ソフトバンク柳田悠岐外野手(30)が左膝裏肉離れからの復帰後8打席目で本塁打を放った。

4月7日ロッテ戦以来、137日ぶりの今季5号がダメ押しとなり、復帰2戦目で待望の勝利をつかんだ。

苦しんだ分だけ喜びは何倍にもなった。2点リードの7回1死。柳田らしい大飛球が左翼席まで届いた。「気持ちいい。やばい」。久々の感触、久々のハイタッチ、久々の「最高!」ポーズに表情が緩んだ。プロ入り後初めて2番に座った前日に続き、この日も同じ打順で先発したが、指名打者ではなく中堅の守備にも就いた。「昨日ボロ負けだったでしょ。助かりました」。涙した2軍復帰戦とは違い、これでもかというほど笑みがはじけた。

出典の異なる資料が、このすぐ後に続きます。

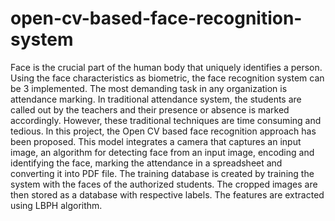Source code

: # open-cv-based-face-recognition-system
Face is the crucial part of the human body that uniquely identifies a person. Using the face characteristics as biometric, the face recognition system can be 3 implemented. The most demanding task in any organization is attendance marking. In traditional attendance system, the students are called out by the teachers and their presence or absence is marked accordingly. However, these traditional techniques are time consuming and tedious. In this project, the Open CV based face recognition approach has been proposed. This model integrates a camera that captures an input image, an algorithm for detecting face from an input image, encoding and identifying the face, marking the attendance in a spreadsheet and converting it into PDF file. The training database is created by training the system with the faces of the authorized students. The cropped images are then stored as a database with respective labels. The features are extracted using LBPH algorithm.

4カ月半に及ぶ長い時間。積極的には野球を見なかった。無理もない。朝からリハビリに励み、3歳の娘と夜9時には布団に入る生活だ。もちろん、悪いことばかりではなかった。「子どもと遊んだり、映画やドラマもいっぱい見た。人間の感情を取り戻しました」。野球ができなくても、普段どおりに過ごしてくれる家族が支えになった。

「脂肪っすよ」。本人はケラケラ笑うが、故障前より大きくなった体に工藤監督も目を見張った。バットやボールを触れなかった頃は、ひたすら上半身を鍛えた。「しんどい練習もしてきたんで、自信を持っていきたい」。前に進めない時期もあったが、ただ立ち止まっていたわけではなかった。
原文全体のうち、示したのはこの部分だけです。